MONTPELIER — As COVID-19 vaccinations ramp up in Vermont, state officials have announced that some pandemic-related restrictions will begin rolling back next week.
Gov. Phil Scott announced during a press conference Friday that, beginning Tuesday, Feb. 23, fully vaccinated Vermonters will no longer have to quarantine after traveling out of state. Those coming from out of state will also not need to quarantine if they can provide proof of full vaccination.
“We’re going to do this carefully and methodically, like we have throughout the pandemic,” Scott said, noting that residents would still be expected to comply with health guidelines like masking and social distancing.
Agency of Human Services Secretary Mike Smith followed this with an announcement that visitation and congregation guidance at some long-term care facilities would also be relaxed next week.

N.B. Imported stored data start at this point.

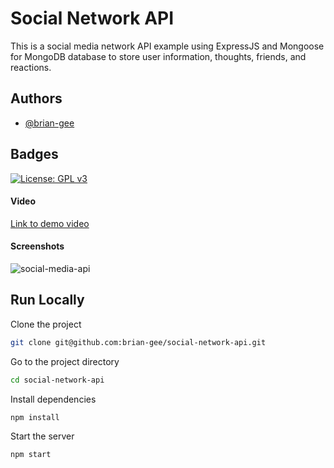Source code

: # Social Network API

This is a social media network API example using ExpressJS and Mongoose for MongoDB database to store user information, thoughts, friends, and reactions.

## Authors

- [@brian-gee](https://www.github.com/brian-gee)

## Badges

[![License: GPL v3](https://img.shields.io/badge/License-GPLv3-blue.svg)](https://www.gnu.org/licenses/gpl-3.0)



#### Video
[Link to demo video](https://drive.google.com/file/d/1XFs6m9qjhumlu1zQUIHPfCKbdaJpJmZq/view?usp=sharing)

#### Screenshots

![social-media-api](https://user-images.githubusercontent.com/39035211/196082527-959b4096-4d07-4393-a49a-5eefe734d9b1.png)

## Run Locally

Clone the project

```bash
git clone git@github.com:brian-gee/social-network-api.git
```

Go to the project directory

```bash
cd social-network-api
```

Install dependencies

```bash
npm install
```

Start the server

```bash
npm start
```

Here are three key takeaways from Friday’s press conference:
1. Travel restrictions loosened
Scott said Vermonters must have received two vaccine doses to be considered fully vaccinated, and will only be eligible for the reduced travel restriction two weeks after the second dose. He said that fully vaccinated Vermonters will receive vaccination cards, and that these cards should be on hand when Vermonters travel in or out of state so that they can be displayed upon request.
If case numbers continue to decline, Scott said the state may further loosen restrictions.
“What you can expect is as we continue to see the numbers go the right way, we’ll continue to turn the spigot a little bit more,” he said.
2. Updated long-term care facility guidance
Beginning next Friday, Feb. 26, Smith said fully vaccinated residents at long-term care facilities where there is no active outbreak may be able to take part in congregate activities. He said this would also depend on if the facility in question is within federal guidance for COVID-19 positivity rates.
Smith said visitations would also be allowed for facilities that meet the guidance criteria, but whether or not visitors must be vaccinated is being left up to the individual care facilities.
“We believe facilities can set a path forward and still maintain the safety standards we’ve been dedicated to throughout the pandemic,” said Health Commissioner Dr. Mark Levine.
According to Smith, 93% of long-term care facility residents have received their first dose, while 74% have received two doses and are fully vaccinated. In addition, he said 75% of staff across the state have been vaccinated.
Smith said the completed guidelines would be shared online and with facilities next week.
3. Next steps coming in March
With the state’s vaccine allocation increasing in recent weeks, and growing numbers of vaccination appointments, Smith said the next phase of the state’s vaccine rollout could come as soon as the first week of March.
Vermonters age 70 and older have been eligible for vaccination since Tuesday. As of Friday, 21,000 Vermonters in that age band had signed up for vaccination appointments, and 42,000 Vermonters across the state had received two doses and are considered fully vaccinated.
The next phase of vaccine rollout would make Vermonters age 65 and older eligible to schedule appointments. Once that phase is completed, the next phase would allow Vermonters with a certain list of high-risk medical conditions to be eligible.
To that end, Levine said type 1 diabetes would be added to the list of medical conditions eligible during that phase. Smith said that in addition to self-attesting for a condition, applicants in that phase will go through a verification process that has yet to be finalized.
“We’ll outline that as soon as we have the IT program put it together,” Smith said.